Task objective. Repeat the data exactly, please; no pictures belong in the copy.
::: Information given :::
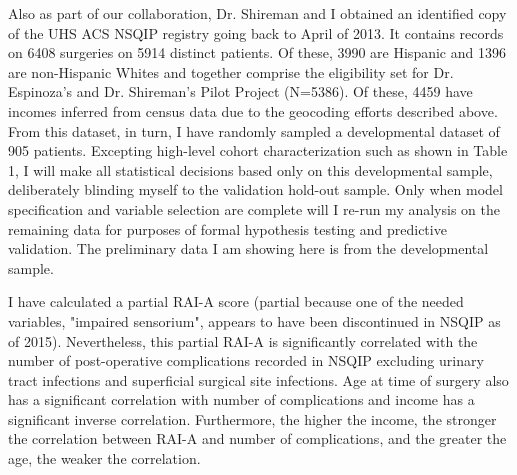 Also as part of our collaboration, Dr. Shireman and I obtained an identified copy of the UHS ACS NSQIP registry going back to April of 2013. It contains records on 6408 surgeries on 5914 distinct patients. Of these, 3990 are Hispanic and 1396 are non-Hispanic Whites and together comprise the eligibility set for Dr. Espinoza's and Dr. Shireman's Pilot Project (N=5386). Of these, 4459 have incomes inferred from census data due to the geocoding efforts described above. From this dataset, in turn, I have randomly sampled a developmental dataset of 905 patients. Excepting high-level cohort characterization such as shown in Table 1, I will make all statistical decisions based only on this developmental sample, deliberately blinding myself to the validation hold-out sample. Only when model specification and variable selection are complete will I re-run my analysis on the remaining data for purposes of formal hypothesis testing and predictive validation. The preliminary data I am showing here is from the developmental sample.

I have calculated a partial RAI-A score (partial because one of the needed variables, "impaired sensorium", appears to have been discontinued in NSQIP as of 2015). Nevertheless, this partial RAI-A is significantly correlated with the number of post-operative complications recorded in NSQIP excluding urinary tract infections and superficial surgical site infections. Age at time of surgery also has a significant correlation with number of complications and income has a significant inverse correlation. Furthermore, the higher the income, the stronger the correlation between RAI-A and number of complications, and the greater the age, the weaker the correlation.


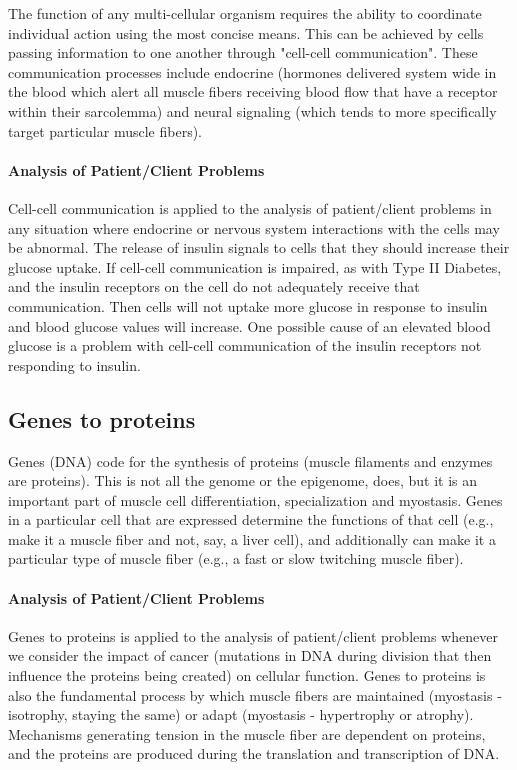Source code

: The function of any multi-cellular organism requires the ability to coordinate individual action using the most concise means. This can be achieved by cells passing information to one another through "cell-cell communication". These communication processes include endocrine (hormones delivered system wide in the blood which alert all muscle fibers receiving blood flow that have a receptor within their sarcolemma) and neural signaling (which tends to more specifically target particular muscle fibers). 

\paragraph{Analysis of Patient/Client Problems}
Cell-cell communication is applied to the analysis of patient/client problems in any situation where endocrine or nervous system interactions with the cells may be abnormal. The release of insulin signals to cells that they should increase their glucose uptake. If cell-cell communication is impaired, as with Type II Diabetes, and the insulin receptors on the cell do not adequately receive that communication. Then cells will not uptake more glucose in response to insulin and blood glucose values will increase. One possible cause of an elevated blood glucose is a problem with cell-cell communication of the insulin receptors not responding to insulin. 

\subsection{Genes to proteins}
Genes (DNA) code for the synthesis of proteins (muscle filaments and enzymes are proteins). This is not all the genome\footnotemark{} or the epigenome\footnotemark{}, does, but it is an important part of muscle cell differentiation, specialization and myostasis. Genes in a particular cell that are expressed determine the functions of that cell (e.g., make it a muscle fiber and not, say, a liver cell), and additionally can make it a particular type of muscle fiber (e.g., a fast or slow twitching muscle fiber).

\paragraph{Analysis of Patient/Client Problems}
Genes to proteins is applied to the analysis of patient/client problems whenever we consider the impact of cancer (mutations in DNA during division that then influence the proteins being created) on cellular function. Genes to proteins is also the fundamental process by which muscle fibers are maintained (myostasis - isotrophy, staying the same) or adapt (myostasis - hypertrophy or atrophy). Mechanisms generating tension in the muscle fiber are dependent on proteins, and the proteins are produced during the translation and transcription of DNA. 

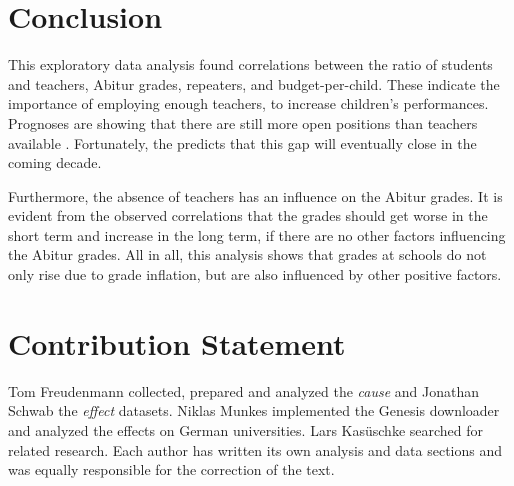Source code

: \section{Conclusion}
This exploratory data analysis found correlations between the ratio of students and teachers, Abitur grades, repeaters, and budget-per-child. These indicate the importance of employing enough teachers, to increase children's performances. Prognoses are  showing that there are still more open positions than teachers available \cite{kultusminister_konferenz_lehrkrafteeinstellungsbedarf_2023}. Fortunately, the \citeauthor{kultusminister_konferenz_lehrkrafteeinstellungsbedarf_2023} predicts that this gap will eventually close in the coming decade.

Furthermore, the absence of teachers has an influence on the Abitur grades. It is evident from the observed correlations that the grades should get worse in the short term and increase in the long term, if there are no other factors influencing the Abitur grades. All in all, this analysis shows that grades at schools do not only rise due to grade inflation, but are also influenced by other positive factors.

\section*{Contribution Statement}
Tom Freudenmann collected, prepared and analyzed the \emph{cause} and Jonathan Schwab the \emph{effect} datasets. Niklas Munkes implemented the Genesis downloader and analyzed the effects on German universities. Lars Kasüschke searched for related research. Each author has written its own analysis and data sections and was equally responsible for the correction of the text.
:::
Answer to this problem.
 Also as part of our collaboration, Dr. Shireman and I obtained an identified copy of the UHS ACS NSQIP registry going back to April of 2013. It contains records on 6408 surgeries on 5914 distinct patients. Of these, 3990 are Hispanic and 1396 are non-Hispanic Whites and together comprise the eligibility set for Dr. Espinoza's and Dr. Shireman's Pilot Project (N=5386). Of these, 4459 have incomes inferred from census data due to the geocoding efforts described above. From this dataset, in turn, I have randomly sampled a developmental dataset of 905 patients. Excepting high-level cohort characterization such as shown in Table 1, I will make all statistical decisions based only on this developmental sample, deliberately blinding myself to the validation hold-out sample. Only when model specification and variable selection are complete will I re-run my analysis on the remaining data for purposes of formal hypothesis testing and predictive validation. The preliminary data I am showing here is from the developmental sample.

I have calculated a partial RAI-A score (partial because one of the needed variables, "impaired sensorium", appears to have been discontinued in NSQIP as of 2015). Nevertheless, this partial RAI-A is significantly correlated with the number of post-operative complications recorded in NSQIP excluding urinary tract infections and superficial surgical site infections. Age at time of surgery also has a significant correlation with number of complications and income has a significant inverse correlation. Furthermore, the higher the income, the stronger the correlation between RAI-A and number of complications, and the greater the age, the weaker the correlation.


Source code

: The function of any multi-cellular organism requires the ability to coordinate individual action using the most concise means. This can be achieved by cells passing information to one another through "cell-cell communication". These communication processes include endocrine (hormones delivered system wide in the blood which alert all muscle fibers receiving blood flow that have a receptor within their sarcolemma) and neural signaling (which tends to more specifically target particular muscle fibers). 

\paragraph{Analysis of Patient/Client Problems}
Cell-cell communication is applied to the analysis of patient/client problems in any situation where endocrine or nervous system interactions with the cells may be abnormal. The release of insulin signals to cells that they should increase their glucose uptake. If cell-cell communication is impaired, as with Type II Diabetes, and the insulin receptors on the cell do not adequately receive that communication. Then cells will not uptake more glucose in response to insulin and blood glucose values will increase. One possible cause of an elevated blood glucose is a problem with cell-cell communication of the insulin receptors not responding to insulin. 

\subsection{Genes to proteins}
Genes (DNA) code for the synthesis of proteins (muscle filaments and enzymes are proteins). This is not all the genome\footnotemark{} or the epigenome\footnotemark{}, does, but it is an important part of muscle cell differentiation, specialization and myostasis. Genes in a particular cell that are expressed determine the functions of that cell (e.g., make it a muscle fiber and not, say, a liver cell), and additionally can make it a particular type of muscle fiber (e.g., a fast or slow twitching muscle fiber).

\paragraph{Analysis of Patient/Client Problems}
Genes to proteins is applied to the analysis of patient/client problems whenever we consider the impact of cancer (mutations in DNA during division that then influence the proteins being created) on cellular function. Genes to proteins is also the fundamental process by which muscle fibers are maintained (myostasis - isotrophy, staying the same) or adapt (myostasis - hypertrophy or atrophy). Mechanisms generating tension in the muscle fiber are dependent on proteins, and the proteins are produced during the translation and transcription of DNA. 

Source code

: \section{Conclusion}
This exploratory data analysis found correlations between the ratio of students and teachers, Abitur grades, repeaters, and budget-per-child. These indicate the importance of employing enough teachers, to increase children's performances. Prognoses are  showing that there are still more open positions than teachers available \cite{kultusminister_konferenz_lehrkrafteeinstellungsbedarf_2023}. Fortunately, the \citeauthor{kultusminister_konferenz_lehrkrafteeinstellungsbedarf_2023} predicts that this gap will eventually close in the coming decade.

Furthermore, the absence of teachers has an influence on the Abitur grades. It is evident from the observed correlations that the grades should get worse in the short term and increase in the long term, if there are no other factors influencing the Abitur grades. All in all, this analysis shows that grades at schools do not only rise due to grade inflation, but are also influenced by other positive factors.

\section*{Contribution Statement}
Tom Freudenmann collected, prepared and analyzed the \emph{cause} and Jonathan Schwab the \emph{effect} datasets. Niklas Munkes implemented the Genesis downloader and analyzed the effects on German universities. Lars Kasüschke searched for related research. Each author has written its own analysis and data sections and was equally responsible for the correction of the text.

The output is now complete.